At this stage, the highest level of breaking down the remaining work to do on the game is at the room level. Each location players can visit in the game is a room, from a technical standpoint. It doesn’t matter if it’s showing a wide shot of the exterior of the cruise ship, a cavernous theatre, a claustrophobic cabin, or a close-up of a shipboard newsletter. From a technical, implementation point of view, each of these is a room.

Cruise comes in at a hefty 185 total rooms. Of those, 79 are walkable rooms and 106 are non-walkable rooms. A walkable room is one in which the game characters can walk around as opposed to non-walkable rooms which are typically close-ups of documents, scenes for Homes to deduce, or standing characters for Ampson to interview. Walkable versus non-walkable is an important distinction because walkable rooms require additional assets that non-walkable rooms don’t. For example, a walkable room needs a data file to define the areas of the room that the characters can actually walk on (you usually don’t want characters being able to walk up walls). Walkable rooms also require depth information to indicate that if a character is standing in front of a table in the room then they actually show in front of that table. Or they show behind the table when they move there. There are a number of additional assets like that that walkable rooms require.

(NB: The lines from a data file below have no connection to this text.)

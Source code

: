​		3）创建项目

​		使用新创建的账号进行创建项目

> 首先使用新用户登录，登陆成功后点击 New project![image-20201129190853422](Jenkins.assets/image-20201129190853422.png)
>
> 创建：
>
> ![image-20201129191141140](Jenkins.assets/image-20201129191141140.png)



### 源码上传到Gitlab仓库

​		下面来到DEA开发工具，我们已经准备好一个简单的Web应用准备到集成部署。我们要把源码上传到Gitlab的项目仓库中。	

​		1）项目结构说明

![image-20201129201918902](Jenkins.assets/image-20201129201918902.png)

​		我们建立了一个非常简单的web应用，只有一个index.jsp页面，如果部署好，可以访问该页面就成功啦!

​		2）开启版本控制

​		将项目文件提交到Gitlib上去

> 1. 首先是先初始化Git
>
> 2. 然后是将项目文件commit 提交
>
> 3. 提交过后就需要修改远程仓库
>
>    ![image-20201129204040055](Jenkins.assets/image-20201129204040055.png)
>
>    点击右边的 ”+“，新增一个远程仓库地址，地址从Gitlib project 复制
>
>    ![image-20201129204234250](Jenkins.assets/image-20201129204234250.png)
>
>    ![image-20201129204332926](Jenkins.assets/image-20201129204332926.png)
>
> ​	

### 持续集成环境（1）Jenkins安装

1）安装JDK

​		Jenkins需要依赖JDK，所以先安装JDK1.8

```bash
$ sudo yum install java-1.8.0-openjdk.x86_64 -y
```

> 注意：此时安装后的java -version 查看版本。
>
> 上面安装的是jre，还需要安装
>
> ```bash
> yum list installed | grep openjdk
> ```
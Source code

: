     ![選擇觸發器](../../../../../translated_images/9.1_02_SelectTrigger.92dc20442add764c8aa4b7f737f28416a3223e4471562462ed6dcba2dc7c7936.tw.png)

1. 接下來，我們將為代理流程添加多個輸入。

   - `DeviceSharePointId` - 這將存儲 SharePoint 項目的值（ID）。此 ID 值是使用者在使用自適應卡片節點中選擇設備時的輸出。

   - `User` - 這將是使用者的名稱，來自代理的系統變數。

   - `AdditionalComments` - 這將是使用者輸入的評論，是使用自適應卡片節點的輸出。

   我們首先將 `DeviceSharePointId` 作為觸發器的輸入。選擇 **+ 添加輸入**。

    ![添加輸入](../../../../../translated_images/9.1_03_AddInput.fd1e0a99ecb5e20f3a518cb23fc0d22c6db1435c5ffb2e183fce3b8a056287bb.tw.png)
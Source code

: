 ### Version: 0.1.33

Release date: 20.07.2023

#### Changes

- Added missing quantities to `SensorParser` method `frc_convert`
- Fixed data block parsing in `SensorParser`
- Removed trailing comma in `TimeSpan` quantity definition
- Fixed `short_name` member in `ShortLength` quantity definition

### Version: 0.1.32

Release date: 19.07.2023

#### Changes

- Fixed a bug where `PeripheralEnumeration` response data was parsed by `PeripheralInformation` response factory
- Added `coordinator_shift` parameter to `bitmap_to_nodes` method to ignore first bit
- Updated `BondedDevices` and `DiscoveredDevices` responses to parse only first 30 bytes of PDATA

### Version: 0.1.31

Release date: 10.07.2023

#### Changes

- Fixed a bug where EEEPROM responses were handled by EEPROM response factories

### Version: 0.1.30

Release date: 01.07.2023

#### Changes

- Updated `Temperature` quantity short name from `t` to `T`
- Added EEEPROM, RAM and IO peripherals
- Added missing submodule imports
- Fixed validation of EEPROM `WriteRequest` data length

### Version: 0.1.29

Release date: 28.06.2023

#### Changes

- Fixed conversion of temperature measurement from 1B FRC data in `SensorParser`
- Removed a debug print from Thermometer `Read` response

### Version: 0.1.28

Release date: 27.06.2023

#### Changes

When working on my games I keep track of the time I spend doing different tasks. This is invaluable for estimation purposes. For example, from previous Sleuthhounds games for all the background related assets for a room (the background image itself, the depth data if any, the walkable area data if any, etc.) it takes about four hours to complete. As well, once the primary scripting is done, which is the state at which Cruise is now at, on average it takes another four hours to pull all the pieces together and completely finish a room.

So, with 185 rooms and an average of 8 hours per room it becomes possible to plot out roughly when all the rooms will be done. Working five days a week on the game and throwing a few hours in on the weekend I’m targeting 6 rooms per week, which works out to 30.8 weeks (call it 31 for convenience). That puts me into August of this year for the game to be mostly done. There are a few odds and ends outside of the rooms that will have to be dealt with and testing and so on. However, for now I’m just focused on the rooms.

To help progress things (and just for the sanity of seeing actual finished assets in the game) my current strategy is to finish a simple room in the morning and then spend the rest of the day on a more complex room. The current complex room I’m working on is the main atrium, which is comprised of four different floors and so production wise is actually almost equivalent to four rooms instead of one (I have other rooms in the game, like the passenger cabins, that reuse the same background and much of the same scripting so I’m considering that a wash at this point). For the simpler rooms, I’ve been working on the various character interviews Ampson can conduct. So far, I’m right on track for finishing rooms off. Hopefully, I can stick to that average of six rooms a week over (or better) over the longer term. Wish me luck!